Tal equivale a dizer que esta abordagem do Tribunal a quo contende já com a real verificação do enunciado pressuposto de facto invocado e a correcta interpretação e aplicação das normas indicadas como fundamento jurídico para concluir depois pela procedência da oposição em função da falta de prova sobre o efectivo exercício da gerência.

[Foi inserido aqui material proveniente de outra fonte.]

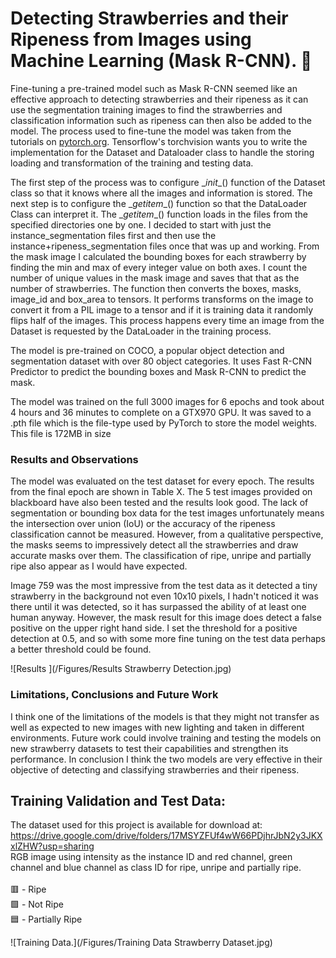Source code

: # Detecting Strawberries and their Ripeness from Images using Machine Learning (Mask R-CNN). 🍓

Fine-tuning a pre-trained model such as Mask R-CNN seemed like an effective approach to detecting strawberries and their ripeness as it can use the segmentation training images to find the strawberries and classification information such as ripeness can then also be added to the model.
The process used to fine-tune the model was taken from the tutorials on [pytorch.org](https://pytorch.org/vision/main/auto_examples/plot_transforms_v2_e2e.html#sphx-glr-auto-examples-plot-transforms-v2-e2e-py).
Tensorflow's torchvision wants you to write the implementation for the Dataset and Dataloader class to handle the storing loading and transformation of the training and testing data.

The first step of the process was to configure \__init__() function of the Dataset class so that it knows where all the images and information is stored. 
The next step is to configure the \__getitem__() function so that the DataLoader Class can interpret it. 
The \__getitem__() function loads in the files from the specified directories one by one. I decided to start with just the instance_segmentation files first and then use the instance+ripeness_segmentation files once that was up and working. From the mask image I calculated the bounding boxes for each strawberry by finding the min and max of every integer value on both axes. I count the number of unique values in the mask image and saves that that as the number of strawberries. 
The function then converts the boxes, masks, image_id and box_area to tensors.
It performs transforms on the image to convert it from a PIL image to a tensor and if it is training data it randomly flips half of the images. This process happens every time an image from the Dataset is requested by the DataLoader in the training process.

The model is pre-trained on COCO, a popular object detection and segmentation dataset with over 80 object categories.
It uses Fast R-CNN Predictor to predict the bounding boxes and Mask R-CNN to predict the mask.

The model was trained on the full 3000 images for 6 epochs and took about 4 hours and 36 minutes to complete on a GTX970 GPU. It was saved to a .pth file which is the file-type used by PyTorch to store the model weights. This file is 172MB in size 

### Results and Observations
The model was evaluated on the test dataset for every epoch. The results from the final epoch are shown in Table X. The 5 test images provided on blackboard have also been tested and the results look good. The lack of segmentation or bounding box data for the test images unfortunately means the intersection over union (IoU) or the accuracy of the ripeness classification cannot be measured. However, from a qualitative perspective, the masks seems to impressively detect all the strawberries and draw accurate masks over them. The classification of ripe, unripe and partially ripe also appear as I would have expected.

Image 759 was the most impressive from the test data as it detected a tiny strawberry in the background not even 10x10 pixels, I hadn't noticed it was there until it was detected, so it has surpassed the ability of at least one human anyway. However, the mask result for this image does detect a false positive on the upper right hand side. I set the threshold for a positive detection at 0.5, and so with some more fine tuning on the test data perhaps a better threshold could be found. 

![Results ](/Figures/Results Strawberry Detection.jpg)
### Limitations, Conclusions and Future Work
I think one of the limitations of the models is that they might not transfer as well as expected to new images with new lighting and taken in different environments. Future work could involve training and testing the models on new strawberry datasets to test their capabilities and strengthen its performance.
In conclusion I think the two models are very effective in their objective of detecting and classifying strawberries and their ripeness.


## Training Validation and Test Data:
The dataset used for this project is available for download at: <br/>
https://drive.google.com/drive/folders/17MSYZFUf4wW66PDjhrJbN2y3JKXxlZHW?usp=sharing <br/>
RGB image using intensity as the instance ID and red channel, green channel and blue channel as class ID for ripe, unripe and partially ripe. <br/> 
<br/>
🟥 - Ripe <br/>
🟩 - Not Ripe <br/>
🟦 - Partially Ripe <br/>

![Training Data.](/Figures/Training Data Strawberry Dataset.jpg)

Sem assim, como é, perante o enquadramento e alcance do que ficou exposto na decisão recorrida, cremos que ficou demonstrado que o fundamento da procedência da oposição não se limita ao vício de forma de insuficiente fundamentação do despacho de reversão, tal como defende a Recorrente, contendendo antes com a verificação de um pressuposto substantivo da reversão apontada nos autos - exercício da gerência de facto -, o que significa que a decisão recorrida não merece qualquer censura, situação que tem um verdadeiro efeito de implosão no que concerne ao presente recurso.
4. DECISÃO
Nestes termos, acordam em conferência os juízes da Secção de Contencioso Tributário deste Tribunal, de harmonia com os poderes conferidos pelo art. 202.º da Constituição da República Portuguesa, em negar provimento ao recurso jurisdicional interposto pela Recorrente, mantendo-se a decisão judicial recorrida.
Custas pela Recorrente.
Notifique-se. D.N..
Lisboa, 17 de Fevereiro de 2021. – Pedro Nuno Pinto Vergueiro (relator) - Jorge Miguel Barroso de Aragão Seia - Nuno Filipe Morgado Teixeira Bastos.